Gelişi ‘gün gibi aşikar’ olan zamların olası etkileri tartışıladursun…  Kamuoyunda ‘ÖTV zammı’ veya ‘fiyat ayarlaması’ olarak bilinen fiyat artışlarının kökenine ve gözden kaçan komplikasyonlarına dikkat çekmek gerekiyor. Vergi artışı yoluyla yapılan zamlara, ‘idari kararlara bağlı fiyat artışları’ adı veriliyor. Enflasyon üzerinde  %0,5 (yüzde yarım) bir artışa yol açacağı hesaplanıyor son zamların.  Bir ürünün değeri artmaksızın fiyatının artması, ekonominin çeşitli alanlarındaki dengeleri etkiliyor. Bu defa da öyle olacak. Fiyat artışları, kaynak tahsisini şekillendirecek.  Aile bütçeleri ve girişimci üzerinde baskı oluşturması bir yana, kamu maliyesi bakımından bazı hatırlatmalar yapılmalı. 

Geçtiğimiz hafta bu köşede yazılmıştı. Her şeyden önce, bütçe dengesindeki göreli aşınmanın, ‘farkına varılması’ değil ‘öngörülmesi’ gerekiyordu. Geçtiğimiz yıl sağlanan arızi nakit girişinin bu yıl tekrarlanması beklenemezdi. Diğer bir gerçek şu ki; Bütçenin cari giderlerindeki artış, özellikle kamu personeli alımlarıyla pekiştirilmiş oldu. Bu türden, yani personel gideri gibi sürekli ödeme taahhüdü içeren kadro tahsislerinin bütçeye getirdiği ve getireceği yükler, sanırım öngörülenin üzerinde gerçekleşti. Özellikle öğretmen atamaları konusunda hem ihtiyaç hem de kamuoyu baskısının rolü olabilir. Planlanan alım sayısını bilemediğim için şu anda planın ötesine geçilip geçilmediği konusunda net bir fikrim yok.

Personel harcamalarındaki artışa dikkat çekmemizin nedeni, sürekli harcama kalemlerinin bütçe içerisindeki ağırlığının artması meselesi… Maaş ve ücretler, uzun vadede maliye politikasının hareket alanını kısıtlayabilir. Yani, bütçede bir düzeltme talebi oluştuğunda, harcamaları kısmak ya da gelirleri artırma seçenekleri mevcut iken, giderleri azaltma olanağınız sınırlı olacaktır. Zira, her ay ödenmesi zorunlu giderlerin toplam kamu harcamaları içerisindeki oranı artmıştır. Aynen işletmelerde olduğu gibi, devlet bütçesinin de belirli bir optimizasyon alanı, bir hareket serbestisi var ise, bu alan daralıyor demektir.

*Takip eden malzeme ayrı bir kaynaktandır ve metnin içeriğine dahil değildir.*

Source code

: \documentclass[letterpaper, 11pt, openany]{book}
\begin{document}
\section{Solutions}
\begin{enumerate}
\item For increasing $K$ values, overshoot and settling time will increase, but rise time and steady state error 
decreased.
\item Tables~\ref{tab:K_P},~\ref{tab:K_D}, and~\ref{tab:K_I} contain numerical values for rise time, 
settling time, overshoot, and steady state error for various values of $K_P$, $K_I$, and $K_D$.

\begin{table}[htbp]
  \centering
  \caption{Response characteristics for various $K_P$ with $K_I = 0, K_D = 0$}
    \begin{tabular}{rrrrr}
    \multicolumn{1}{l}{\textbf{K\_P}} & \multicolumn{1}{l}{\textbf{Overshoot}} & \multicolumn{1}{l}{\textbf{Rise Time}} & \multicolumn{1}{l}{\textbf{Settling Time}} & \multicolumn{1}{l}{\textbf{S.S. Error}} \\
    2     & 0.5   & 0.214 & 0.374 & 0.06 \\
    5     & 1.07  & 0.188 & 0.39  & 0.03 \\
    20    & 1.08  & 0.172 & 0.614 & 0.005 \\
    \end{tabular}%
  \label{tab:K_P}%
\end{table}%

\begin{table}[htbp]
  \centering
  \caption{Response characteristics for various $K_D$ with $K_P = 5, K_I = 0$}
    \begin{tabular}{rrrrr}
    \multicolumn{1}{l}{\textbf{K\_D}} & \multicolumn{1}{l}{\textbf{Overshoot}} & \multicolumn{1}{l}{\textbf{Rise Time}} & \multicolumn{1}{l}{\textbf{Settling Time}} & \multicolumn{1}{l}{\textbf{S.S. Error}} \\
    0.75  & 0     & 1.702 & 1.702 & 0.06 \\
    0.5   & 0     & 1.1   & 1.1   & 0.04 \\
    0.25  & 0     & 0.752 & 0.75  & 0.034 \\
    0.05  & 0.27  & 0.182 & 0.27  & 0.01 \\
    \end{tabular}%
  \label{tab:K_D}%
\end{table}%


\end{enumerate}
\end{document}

Vergileme sınırı aşıldığında, hasılat beklendiği kadar artmayabilir…

Zamlara geri döndüğümüzde, bu defa yapılan ÖTV artışlarının başka bir boyutu daha var. Vergicilik tekniği açısından, ürünler üzerindeki vergi haddinin tespitinde,  psikolojik ve ekonomik sınıra gelindiği söylenebilir. Hepimizin şikayet ettiği, merdivenaltı üretim, kayıtdışı ekonomi gibi sorunların beslendiği motiflerden biri de vergi oranlarındaki zorlama olabilir. ÖTV oranlarında veya maktu olarak ürünün içerisindeki tutarla hedeflenen gelir artışı talebi, bu defa giderek azalan bir marjinal getiri ile karşılanabilir. Tepkilere bakılırsa, mali açıdan, yukarıda bahsedilen sakıncaların yaşanacağı günlerin arifesindeyiz. Bütçe kalemlerinin yıllar itibariyle gelişimine göz atıldığında, biriken yapısal sorunların bir vergi reformunun şartlarını çoktan oluşturduğu görülebiliyorlar.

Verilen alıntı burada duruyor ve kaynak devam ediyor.